----- Data to process

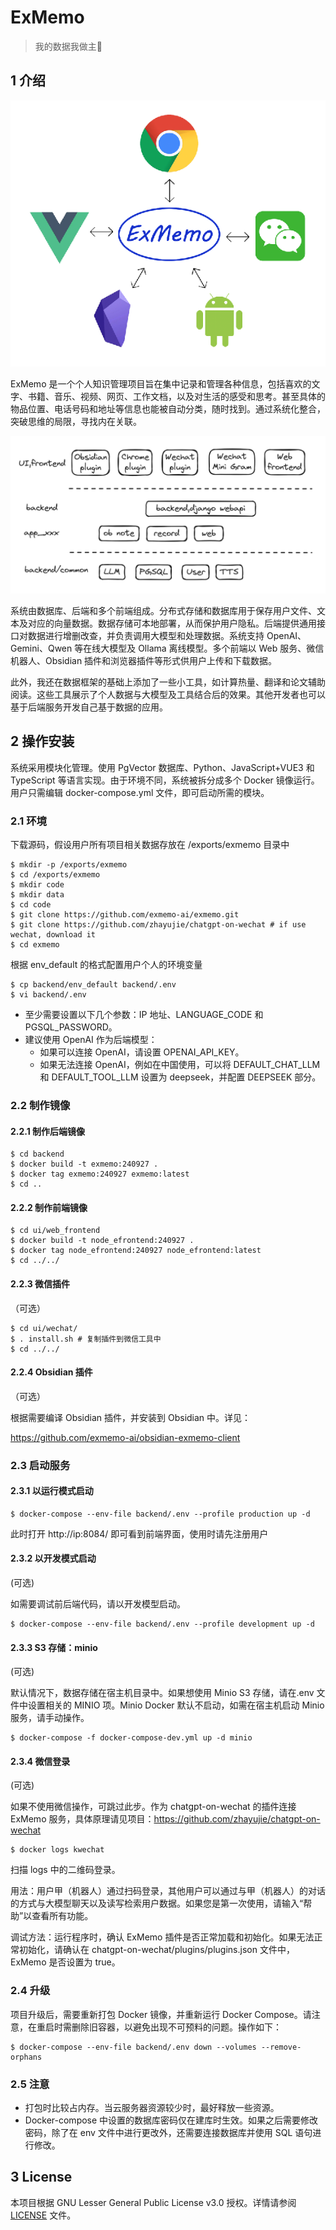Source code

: # ExMemo

> 我的数据我做主🚀

## 1 介绍

![](./images/img1.png)

ExMemo 是一个个人知识管理项目旨在集中记录和管理各种信息，包括喜欢的文字、书籍、音乐、视频、网页、工作文档，以及对生活的感受和思考。甚至具体的物品位置、电话号码和地址等信息也能被自动分类，随时找到。通过系统化整合，突破思维的局限，寻找内在关联。

![](./images/img2.png)

系统由数据库、后端和多个前端组成。分布式存储和数据库用于保存用户文件、文本及对应的向量数据。数据存储可本地部署，从而保护用户隐私。后端提供通用接口对数据进行增删改查，并负责调用大模型和处理数据。系统支持 OpenAI、Gemini、Qwen 等在线大模型及 Ollama 离线模型。多个前端以 Web 服务、微信机器人、Obsidian 插件和浏览器插件等形式供用户上传和下载数据。

此外，我还在数据框架的基础上添加了一些小工具，如计算热量、翻译和论文辅助阅读。这些工具展示了个人数据与大模型及工具结合后的效果。其他开发者也可以基于后端服务开发自己基于数据的应用。

## 2 操作安装

系统采用模块化管理。使用 PgVector 数据库、Python、JavaScript+VUE3 和 TypeScript 等语言实现。由于环境不同，系统被拆分成多个 Docker 镜像运行。用户只需编辑 docker-compose.yml 文件，即可启动所需的模块。

### 2.1 环境

下载源码，假设用户所有项目相关数据存放在 /exports/exmemo 目录中

``` shell
$ mkdir -p /exports/exmemo
$ cd /exports/exmemo
$ mkdir code
$ mkdir data
$ cd code
$ git clone https://github.com/exmemo-ai/exmemo.git
$ git clone https://github.com/zhayujie/chatgpt-on-wechat # if use wechat, download it
$ cd exmemo
```

根据 env_default 的格式配置用户个人的环境变量

``` shell
$ cp backend/env_default backend/.env
$ vi backend/.env
```

* 至少需要设置以下几个参数：IP 地址、LANGUAGE_CODE 和 PGSQL_PASSWORD。
* 建议使用 OpenAI 作为后端模型：
	* 如果可以连接 OpenAI，请设置 OPENAI_API_KEY。
	* 如果无法连接 OpenAI，例如在中国使用，可以将 DEFAULT_CHAT_LLM 和 DEFAULT_TOOL_LLM 设置为 deepseek，并配置 DEEPSEEK 部分。

### 2.2 制作镜像

#### 2.2.1 制作后端镜像

``` shell
$ cd backend
$ docker build -t exmemo:240927 .
$ docker tag exmemo:240927 exmemo:latest
$ cd ..
```

#### 2.2.2 制作前端镜像

``` shell
$ cd ui/web_frontend
$ docker build -t node_efrontend:240927 .
$ docker tag node_efrontend:240927 node_efrontend:latest
$ cd ../../
```

#### 2.2.3 微信插件

（可选）

``` shell
$ cd ui/wechat/
$ . install.sh # 复制插件到微信工具中
$ cd ../../
```

#### 2.2.4 Obsidian 插件

（可选）

根据需要编译 Obsidian 插件，并安装到 Obsidian 中。详见：

https://github.com/exmemo-ai/obsidian-exmemo-client

### 2.3 启动服务

#### 2.3.1 以运行模式启动

```shell
$ docker-compose --env-file backend/.env --profile production up -d
```

此时打开 http://ip:8084/ 即可看到前端界面，使用时请先注册用户

#### 2.3.2 以开发模式启动

(可选)

如需要调试前后端代码，请以开发模型启动。

```shell
$ docker-compose --env-file backend/.env --profile development up -d
```

#### 2.3.3 S3 存储：minio

(可选)

默认情况下，数据存储在宿主机目录中。如果想使用 Minio S3 存储，请在.env 文件中设置相关的 MINIO 项。Minio Docker 默认不启动，如需在宿主机启动 Minio 服务，请手动操作。

```shell
$ docker-compose -f docker-compose-dev.yml up -d minio
```

#### 2.3.4 微信登录

(可选)

如果不使用微信操作，可跳过此步。作为 chatgpt-on-wechat 的插件连接 ExMemo 服务，具体原理请见项目：https://github.com/zhayujie/chatgpt-on-wechat

```shell
$ docker logs kwechat
```

扫描 logs 中的二维码登录。

用法：用户甲（机器人）通过扫码登录，其他用户可以通过与甲（机器人）的对话的方式与大模型聊天以及读写检索用户数据。如果您是第一次使用，请输入“帮助”以查看所有功能。

调试方法：运行程序时，确认 ExMemo 插件是否正常加载和初始化。如果无法正常初始化，请确认在 chatgpt-on-wechat/plugins/plugins.json 文件中，ExMemo 是否设置为 true。

### 2.4 升级

项目升级后，需要重新打包 Docker 镜像，并重新运行 Docker Compose。请注意，在重启时需删除旧容器，以避免出现不可预料的问题。操作如下：

```shell
$ docker-compose --env-file backend/.env down --volumes --remove-orphans
```

### 2.5 注意

* 打包时比较占内存。当云服务器资源较少时，最好释放一些资源。
* Docker-compose 中设置的数据库密码仅在建库时生效。如果之后需要修改密码，除了在 env 文件中进行更改外，还需要连接数据库并使用 SQL 语句进行修改。

## 3 License

本项目根据 GNU Lesser General Public License v3.0 授权。详情请参阅 [LICENSE](./LICENSE) 文件。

----------

▸ Work to complete
Aside from the pictures, copy all of the entries exactly.

▸ Exercise solution
Source code

: # ExMemo

> 我的数据我做主🚀

## 1 介绍

![](./images/img1.png)

ExMemo 是一个个人知识管理项目旨在集中记录和管理各种信息，包括喜欢的文字、书籍、音乐、视频、网页、工作文档，以及对生活的感受和思考。甚至具体的物品位置、电话号码和地址等信息也能被自动分类，随时找到。通过系统化整合，突破思维的局限，寻找内在关联。

![](./images/img2.png)

系统由数据库、后端和多个前端组成。分布式存储和数据库用于保存用户文件、文本及对应的向量数据。数据存储可本地部署，从而保护用户隐私。后端提供通用接口对数据进行增删改查，并负责调用大模型和处理数据。系统支持 OpenAI、Gemini、Qwen 等在线大模型及 Ollama 离线模型。多个前端以 Web 服务、微信机器人、Obsidian 插件和浏览器插件等形式供用户上传和下载数据。

此外，我还在数据框架的基础上添加了一些小工具，如计算热量、翻译和论文辅助阅读。这些工具展示了个人数据与大模型及工具结合后的效果。其他开发者也可以基于后端服务开发自己基于数据的应用。

## 2 操作安装

系统采用模块化管理。使用 PgVector 数据库、Python、JavaScript+VUE3 和 TypeScript 等语言实现。由于环境不同，系统被拆分成多个 Docker 镜像运行。用户只需编辑 docker-compose.yml 文件，即可启动所需的模块。

### 2.1 环境

下载源码，假设用户所有项目相关数据存放在 /exports/exmemo 目录中

``` shell
$ mkdir -p /exports/exmemo
$ cd /exports/exmemo
$ mkdir code
$ mkdir data
$ cd code
$ git clone https://github.com/exmemo-ai/exmemo.git
$ git clone https://github.com/zhayujie/chatgpt-on-wechat # if use wechat, download it
$ cd exmemo
```

根据 env_default 的格式配置用户个人的环境变量

``` shell
$ cp backend/env_default backend/.env
$ vi backend/.env
```

* 至少需要设置以下几个参数：IP 地址、LANGUAGE_CODE 和 PGSQL_PASSWORD。
* 建议使用 OpenAI 作为后端模型：
	* 如果可以连接 OpenAI，请设置 OPENAI_API_KEY。
	* 如果无法连接 OpenAI，例如在中国使用，可以将 DEFAULT_CHAT_LLM 和 DEFAULT_TOOL_LLM 设置为 deepseek，并配置 DEEPSEEK 部分。

### 2.2 制作镜像

#### 2.2.1 制作后端镜像

``` shell
$ cd backend
$ docker build -t exmemo:240927 .
$ docker tag exmemo:240927 exmemo:latest
$ cd ..
```

#### 2.2.2 制作前端镜像

``` shell
$ cd ui/web_frontend
$ docker build -t node_efrontend:240927 .
$ docker tag node_efrontend:240927 node_efrontend:latest
$ cd ../../
```

#### 2.2.3 微信插件

（可选）

``` shell
$ cd ui/wechat/
$ . install.sh # 复制插件到微信工具中
$ cd ../../
```

#### 2.2.4 Obsidian 插件

（可选）

根据需要编译 Obsidian 插件，并安装到 Obsidian 中。详见：

https://github.com/exmemo-ai/obsidian-exmemo-client

### 2.3 启动服务

#### 2.3.1 以运行模式启动

```shell
$ docker-compose --env-file backend/.env --profile production up -d
```

此时打开 http://ip:8084/ 即可看到前端界面，使用时请先注册用户

#### 2.3.2 以开发模式启动

(可选)

如需要调试前后端代码，请以开发模型启动。

```shell
$ docker-compose --env-file backend/.env --profile development up -d
```

#### 2.3.3 S3 存储：minio

(可选)

默认情况下，数据存储在宿主机目录中。如果想使用 Minio S3 存储，请在.env 文件中设置相关的 MINIO 项。Minio Docker 默认不启动，如需在宿主机启动 Minio 服务，请手动操作。

```shell
$ docker-compose -f docker-compose-dev.yml up -d minio
```

#### 2.3.4 微信登录

(可选)

如果不使用微信操作，可跳过此步。作为 chatgpt-on-wechat 的插件连接 ExMemo 服务，具体原理请见项目：https://github.com/zhayujie/chatgpt-on-wechat

```shell
$ docker logs kwechat
```

扫描 logs 中的二维码登录。

用法：用户甲（机器人）通过扫码登录，其他用户可以通过与甲（机器人）的对话的方式与大模型聊天以及读写检索用户数据。如果您是第一次使用，请输入“帮助”以查看所有功能。

调试方法：运行程序时，确认 ExMemo 插件是否正常加载和初始化。如果无法正常初始化，请确认在 chatgpt-on-wechat/plugins/plugins.json 文件中，ExMemo 是否设置为 true。

### 2.4 升级

项目升级后，需要重新打包 Docker 镜像，并重新运行 Docker Compose。请注意，在重启时需删除旧容器，以避免出现不可预料的问题。操作如下：

```shell
$ docker-compose --env-file backend/.env down --volumes --remove-orphans
```

### 2.5 注意

* 打包时比较占内存。当云服务器资源较少时，最好释放一些资源。
* Docker-compose 中设置的数据库密码仅在建库时生效。如果之后需要修改密码，除了在 env 文件中进行更改外，还需要连接数据库并使用 SQL 语句进行修改。

## 3 License

本项目根据 GNU Lesser General Public License v3.0 授权。详情请参阅 [LICENSE](./LICENSE) 文件。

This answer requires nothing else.